I knew there were some barriers I’d have to overcome, like getting accustomed to the culture and being away from family. One additional hardship was adapting to the different style of teaching in the United Kingdom, and at LSE in particular. After my first semester, I have come to terms with quite a few differences that I wish someone had told me before starting my studies. I’m here to do that for you!

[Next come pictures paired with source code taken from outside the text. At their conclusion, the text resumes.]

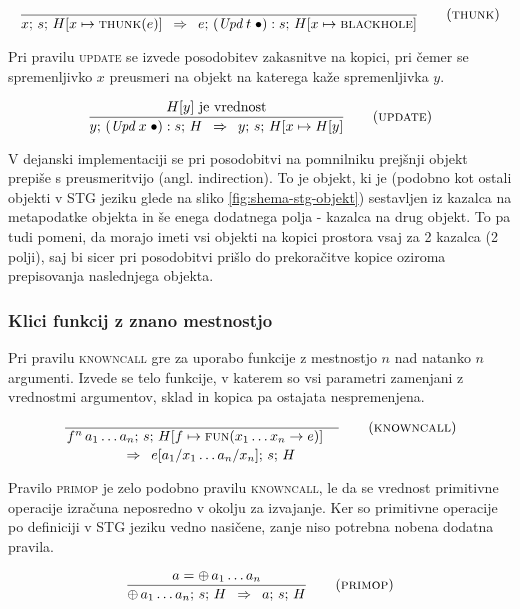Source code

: \begin{equation}	
\infer[thunk]{}{
	x; \, s; \, H[x \mapsto \textsc{thunk}(e)]
}{
	e; \, (\textit{Upd} \; t \; \bullet) : s; \, H[x \mapsto \textsc{blackhole}]
}
\end{equation}

Pri pravilu \textsc{update} se izvede posodobitev zakasnitve na kopici, pri čemer se spremenljivko $x$ preusmeri na objekt na katerega kaže spremenljivka $y$.

\begin{equation}
\infer[update]{
	\text{$H[y]$ je vrednost}
}{
	y; \, (\textit{Upd} \; x \; \bullet) : s; \, H
}{
	y; \, s; \, H[x \mapsto H[y]
}
\end{equation}

V dejanski implementaciji se pri posodobitvi na pomnilniku prejšnji ob\-je\-kt prepiše s preusmeritvijo (angl. indirection). To je objekt, ki je (podobno kot ostali objekti v STG jeziku glede na sliko \ref{fig:shema-stg-objekt}) sestavljen iz kazalca na metapodatke objekta in še enega dodatnega polja - kazalca na drug objekt. To pa tudi pomeni, da morajo imeti vsi objekti na kopici prostora vsaj za 2 kazalca (2 polji), saj bi sicer pri posodobitvi prišlo do prekoračitve kopice oziroma prepisovanja naslednjega objekta.

\subsubsection{Klici funkcij z znano mestnostjo}

Pri pravilu \textsc{knowncall} gre za uporabo funkcije z mestnostjo $n$ nad natanko $n$ argumenti. Izvede se telo funkcije, v katerem so vsi parametri zamenjani z vrednostmi argumentov, sklad in kopica pa ostajata nespremenjena.

\begin{equation}
	\linfer[knowncall]{}{
		f^n \, a_1 \dots a_n; \, s; \, H[f \mapsto \textsc{fun}(x_1 \dots x_n \to e)]
	}{
		e[a_1 / x_1 \dots a_n / x_n]; \, s; \, H
	}
\end{equation}

Pravilo \textsc{primop} je zelo podobno pravilu \textsc{knowncall}, le da se vrednost primitivne operacije izračuna neposredno v okolju za izvajanje. Ker so primitivne operacije po definiciji v STG jeziku vedno nasičene, zanje niso potrebna nobena dodatna pravila.

\begin{equation}
	\infer[primop]{
		a = \oplus \, a_1 \dots a_n
	}{
		\oplus \, a_1 \dots a_n; \, s; \, H
	}{
		a; \, s; \, H
	}
\end{equation}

Professors treat you like equals
One thing I noticed early on was that there are some differences in the way professors interact with students. On the very first day, each professor introduced themselves by their first name and we’ve continued down that path of informality ever since. Whereas in the United States we would always call our professors by their title and last name, here things are much more casual. The way we talk to professors is just an example that illustrates the relationship altogether. The professors at LSE definitely think of the students they teach as equals, encouraging students to come to them with interesting conversations, questions, and even criticisms in a very informal manner. On top of that, the teachers don’t baby you in terms of getting your work done. By this, I mean that they simply expect you to do the work, and don’t berate you with homework assignments or pop quizzes to ensure that you are up-to-date. It honestly feels great to know that my professors trust me in this way!
Lectures and seminars
Another major difference between studying at LSE and my previous studies is the way our course time is structured. Here, each course will have both a weekly lecture and seminar that students need to attend. The lecture typically includes all students taking the course, and it’s where professors cover the major topics in a lecture style format. The seminars, on the other hand, are much smaller breakout groups that allow for students to have more discussion, or partake in activities related to the topics they covered. I had no idea what would happen in my weekly seminars vs. lectures because in my previous studies the courses did not have this breakout. Instead, you would attend the same course multiple times a week. This means that if the course was large then it would always be large and if it was a small class then it would always be small. On top of that, the teaching style was typically the same for the course every time we attended it, so if the course was a lecture format then you would never really get the chance to have small-group discussions. The different course structures have their own benefits, but I’ve enjoyed having a seminar to complement my lectures throughout the term.
Readings, readings, readings
There isn’t much to say about readings at LSE, besides there will be a lot of them. Many are required reading, many more are suggested readings. Overall, it’s a lot more reading than I’m used to and took some time to get adjusted to. Now that I’ve become more familiar with the course load, I’ve learned some tips and tricks to simplify the process and have hopefully become a better reader in the process.
While I’ve only gone over differences that might seem challenging in this post, adjusting to the style of teaching at LSE is definitely worth the challenge.